Extracted data entries:
******

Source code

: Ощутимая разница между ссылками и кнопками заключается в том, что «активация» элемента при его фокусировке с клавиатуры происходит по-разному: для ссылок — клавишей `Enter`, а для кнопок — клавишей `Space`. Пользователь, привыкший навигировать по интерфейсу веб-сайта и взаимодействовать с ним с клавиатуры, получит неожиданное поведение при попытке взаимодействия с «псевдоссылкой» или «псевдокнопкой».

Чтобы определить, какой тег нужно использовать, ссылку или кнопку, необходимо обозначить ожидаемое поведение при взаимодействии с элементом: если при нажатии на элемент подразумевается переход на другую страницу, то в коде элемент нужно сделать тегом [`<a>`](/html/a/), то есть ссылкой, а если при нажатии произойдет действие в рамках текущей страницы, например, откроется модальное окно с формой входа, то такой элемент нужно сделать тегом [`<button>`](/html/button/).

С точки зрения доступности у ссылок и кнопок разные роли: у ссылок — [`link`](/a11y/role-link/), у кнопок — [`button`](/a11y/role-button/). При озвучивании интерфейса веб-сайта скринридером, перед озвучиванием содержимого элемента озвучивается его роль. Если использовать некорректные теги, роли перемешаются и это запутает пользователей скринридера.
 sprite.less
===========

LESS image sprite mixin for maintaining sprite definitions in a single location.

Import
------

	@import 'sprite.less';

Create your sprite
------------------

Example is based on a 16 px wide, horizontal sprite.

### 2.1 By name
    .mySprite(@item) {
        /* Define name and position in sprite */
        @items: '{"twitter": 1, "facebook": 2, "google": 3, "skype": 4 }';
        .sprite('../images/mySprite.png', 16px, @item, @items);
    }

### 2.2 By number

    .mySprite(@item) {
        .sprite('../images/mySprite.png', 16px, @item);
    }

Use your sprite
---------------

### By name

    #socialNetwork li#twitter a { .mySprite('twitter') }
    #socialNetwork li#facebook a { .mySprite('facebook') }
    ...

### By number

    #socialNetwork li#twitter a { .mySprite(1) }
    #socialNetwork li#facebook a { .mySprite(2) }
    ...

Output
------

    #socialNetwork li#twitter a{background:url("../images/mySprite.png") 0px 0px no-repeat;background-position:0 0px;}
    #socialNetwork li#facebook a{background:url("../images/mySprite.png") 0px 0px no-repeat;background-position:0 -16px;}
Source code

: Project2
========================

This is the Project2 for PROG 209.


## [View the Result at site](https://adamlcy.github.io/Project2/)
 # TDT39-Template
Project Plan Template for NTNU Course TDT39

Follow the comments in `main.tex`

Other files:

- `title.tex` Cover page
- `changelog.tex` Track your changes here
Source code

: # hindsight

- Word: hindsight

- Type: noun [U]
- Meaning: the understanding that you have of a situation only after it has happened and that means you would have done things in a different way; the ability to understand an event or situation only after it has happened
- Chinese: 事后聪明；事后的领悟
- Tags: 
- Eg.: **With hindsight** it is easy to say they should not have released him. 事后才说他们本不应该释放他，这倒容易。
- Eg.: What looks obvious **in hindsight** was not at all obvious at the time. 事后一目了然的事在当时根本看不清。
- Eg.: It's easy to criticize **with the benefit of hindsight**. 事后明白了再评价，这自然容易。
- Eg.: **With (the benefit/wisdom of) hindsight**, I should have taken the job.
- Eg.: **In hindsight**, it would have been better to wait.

******

** Goal of the exercise **
From start to finish, retype the records above with complete accuracy.

** Written solution **
Source code

: Ощутимая разница между ссылками и кнопками заключается в том, что «активация» элемента при его фокусировке с клавиатуры происходит по-разному: для ссылок — клавишей `Enter`, а для кнопок — клавишей `Space`. Пользователь, привыкший навигировать по интерфейсу веб-сайта и взаимодействовать с ним с клавиатуры, получит неожиданное поведение при попытке взаимодействия с «псевдоссылкой» или «псевдокнопкой».

Чтобы определить, какой тег нужно использовать, ссылку или кнопку, необходимо обозначить ожидаемое поведение при взаимодействии с элементом: если при нажатии на элемент подразумевается переход на другую страницу, то в коде элемент нужно сделать тегом [`<a>`](/html/a/), то есть ссылкой, а если при нажатии произойдет действие в рамках текущей страницы, например, откроется модальное окно с формой входа, то такой элемент нужно сделать тегом [`<button>`](/html/button/).

С точки зрения доступности у ссылок и кнопок разные роли: у ссылок — [`link`](/a11y/role-link/), у кнопок — [`button`](/a11y/role-button/). При озвучивании интерфейса веб-сайта скринридером, перед озвучиванием содержимого элемента озвучивается его роль. Если использовать некорректные теги, роли перемешаются и это запутает пользователей скринридера.
 sprite.less
===========

LESS image sprite mixin for maintaining sprite definitions in a single location.

Import
------

	@import 'sprite.less';

Create your sprite
------------------

Example is based on a 16 px wide, horizontal sprite.

### 2.1 By name
    .mySprite(@item) {
        /* Define name and position in sprite */
        @items: '{"twitter": 1, "facebook": 2, "google": 3, "skype": 4 }';
        .sprite('../images/mySprite.png', 16px, @item, @items);
    }

### 2.2 By number

    .mySprite(@item) {
        .sprite('../images/mySprite.png', 16px, @item);
    }

Use your sprite
---------------

### By name

    #socialNetwork li#twitter a { .mySprite('twitter') }
    #socialNetwork li#facebook a { .mySprite('facebook') }
    ...

### By number

    #socialNetwork li#twitter a { .mySprite(1) }
    #socialNetwork li#facebook a { .mySprite(2) }
    ...

Output
------

    #socialNetwork li#twitter a{background:url("../images/mySprite.png") 0px 0px no-repeat;background-position:0 0px;}
    #socialNetwork li#facebook a{background:url("../images/mySprite.png") 0px 0px no-repeat;background-position:0 -16px;}
Source code

: Project2
========================

This is the Project2 for PROG 209.


## [View the Result at site](https://adamlcy.github.io/Project2/)
 # TDT39-Template
Project Plan Template for NTNU Course TDT39

Follow the comments in `main.tex`

Other files:

- `title.tex` Cover page
- `changelog.tex` Track your changes here
Source code

: # hindsight

- Word: hindsight

- Type: noun [U]
- Meaning: the understanding that you have of a situation only after it has happened and that means you would have done things in a different way; the ability to understand an event or situation only after it has happened
- Chinese: 事后聪明；事后的领悟
- Tags: 
- Eg.: **With hindsight** it is easy to say they should not have released him. 事后才说他们本不应该释放他，这倒容易。
- Eg.: What looks obvious **in hindsight** was not at all obvious at the time. 事后一目了然的事在当时根本看不清。
- Eg.: It's easy to criticize **with the benefit of hindsight**. 事后明白了再评价，这自然容易。
- Eg.: **With (the benefit/wisdom of) hindsight**, I should have taken the job.
- Eg.: **In hindsight**, it would have been better to wait.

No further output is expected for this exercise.